Well, it's that time again. September has arrived and, with it, programming is back in gear. My first program for the new school year was my book club for tween readers, beTWEEN the lines. This book club - sigh. You guys, I want so badly for this to be successful but so far, not really hitting it out of the park or anything. Part of the problem is that I probably don't do enough advertising/promotion for the club. I know I should be going to schools and booktalking and telling kids about the club. However, only one of our librarians ever does outreach and she only goes to a couple of schools, and mostly only visits the younger classes at those schools. So, it doesn't really seem like we have a fab relationship with the schools in the area. I'm sure I could ask and my supervisor would probably let me go, but I also don't live in the area and have never done outreach before, so I don't really know where to start. And, even if I did go, would I even get more kids to come? Right now, the only regular attendee I have (as in, she's the only one who has come to every meeting) is a homeschooler. So, would I even be reaching the right audience? My boss and I have talked some about programming aimed specifically at homeschoolers, but that's not what I want either. So, how do I get the word out about my beloved book club? The thing is, I really like doing it and the kids who do show up always seem to enjoy themselves. I'm not looking for huge numbers, but a consistent group of 5-10 kids would be nice. Does anyone have any tips for me? I'd be happy to hear them!

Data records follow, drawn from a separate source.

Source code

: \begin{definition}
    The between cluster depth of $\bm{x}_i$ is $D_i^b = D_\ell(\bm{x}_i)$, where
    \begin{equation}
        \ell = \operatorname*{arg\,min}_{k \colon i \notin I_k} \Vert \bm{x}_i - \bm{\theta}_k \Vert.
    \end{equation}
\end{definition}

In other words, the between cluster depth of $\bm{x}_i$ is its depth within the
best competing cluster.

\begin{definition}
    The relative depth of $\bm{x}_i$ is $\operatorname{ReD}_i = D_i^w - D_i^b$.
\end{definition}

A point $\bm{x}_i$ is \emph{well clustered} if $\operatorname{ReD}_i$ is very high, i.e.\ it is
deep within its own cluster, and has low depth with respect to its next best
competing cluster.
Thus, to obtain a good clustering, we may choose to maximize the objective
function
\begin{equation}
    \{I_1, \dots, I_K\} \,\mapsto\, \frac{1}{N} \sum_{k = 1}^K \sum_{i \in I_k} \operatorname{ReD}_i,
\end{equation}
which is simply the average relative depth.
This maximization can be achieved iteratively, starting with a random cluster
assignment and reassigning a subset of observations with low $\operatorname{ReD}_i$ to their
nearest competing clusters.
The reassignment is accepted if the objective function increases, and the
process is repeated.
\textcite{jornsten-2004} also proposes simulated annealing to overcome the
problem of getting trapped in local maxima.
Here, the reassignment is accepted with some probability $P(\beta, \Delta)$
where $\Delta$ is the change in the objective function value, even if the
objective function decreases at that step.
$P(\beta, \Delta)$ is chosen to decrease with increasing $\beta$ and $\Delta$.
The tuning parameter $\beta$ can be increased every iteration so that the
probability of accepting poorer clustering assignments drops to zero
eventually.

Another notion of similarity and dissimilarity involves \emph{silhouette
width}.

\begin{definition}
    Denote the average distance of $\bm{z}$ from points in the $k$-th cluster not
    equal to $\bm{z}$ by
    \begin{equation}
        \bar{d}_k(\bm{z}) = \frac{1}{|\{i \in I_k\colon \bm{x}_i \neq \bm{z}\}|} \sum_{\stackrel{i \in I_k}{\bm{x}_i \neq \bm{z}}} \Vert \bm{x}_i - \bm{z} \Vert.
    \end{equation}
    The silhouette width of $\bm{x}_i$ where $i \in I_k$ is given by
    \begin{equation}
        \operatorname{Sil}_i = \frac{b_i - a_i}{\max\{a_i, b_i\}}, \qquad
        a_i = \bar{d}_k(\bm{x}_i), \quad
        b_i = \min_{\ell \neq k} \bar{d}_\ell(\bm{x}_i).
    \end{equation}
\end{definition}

Anyway, our first meeting after taking the summer off was almost a bust. Only two girls showed up and both arrived 10 minutes late, so for a little while, I thought I was going to have a big fat zero. But, they came and we discussed this month's pick. In honor of Roald Dahl month, I had chosen Matilda. The girls both loved the book and were delighted to discover there was a movie version (side note: it made me feel very old when I realized that they had never heard of the movie). We had a good discussion about who the real villain was in the book and what we would do with Matilda's powers. I provided a bag full of Wonka candy (different book, I know, but same author) as well as apples and bottled water. We also did a short activity where we discovered how many words could be made out of the phrase "Matilda loves reading." At the very end of our meeting, I introduced our next book and then provided two options for November's title for them to vote on. Since there were only two of them, it wasn't much of a vote, but they agreed easily on which title to read. And that was it until October! Here's my short review of our September pick!
By Roald Dahl
Published 2007 by Puffin (originally published 1988)
Some parents believe their children are amazing, astounding, and brilliant, even when presented with evidence to the contrary. The Wormwoods are not those types of parents. You see, the Wormwoods believe that their child is useless, annoying, and stupid. Matilda - their youngest child - is anything but these things. Will Matilda find a way to prove her genius, even when faced with the additional bullying of Mrs. Trunchbull?
Of course I've read Matilda before now - I think I read every Roald Dahl book by the time I reached sixth grade. But I thoroughly enjoyed picking this one up for a re-read. I don't often actually get the chance to re-read books, despite my best intentions of doing just that. It's been a long time since I read a Roald Dahl (well, a couple years since I listened to James and the Giant Peach). Re-reading this book reminded me of why I loved it so much in the first place. Dahl just gets kids. This book is brimming with everything that kids will love - ridiculous humor, a plucky heroine, some really terrible bad guys, and a little magic. I had forgotten so much about this book that it was delightful to rediscover it now. Matilda's first place of escape from her horrible parents is the library - how did I not remember this? I laughed out loud a number of times and this book made me want to pick up all of Dahl's books again. They are just simply a joy.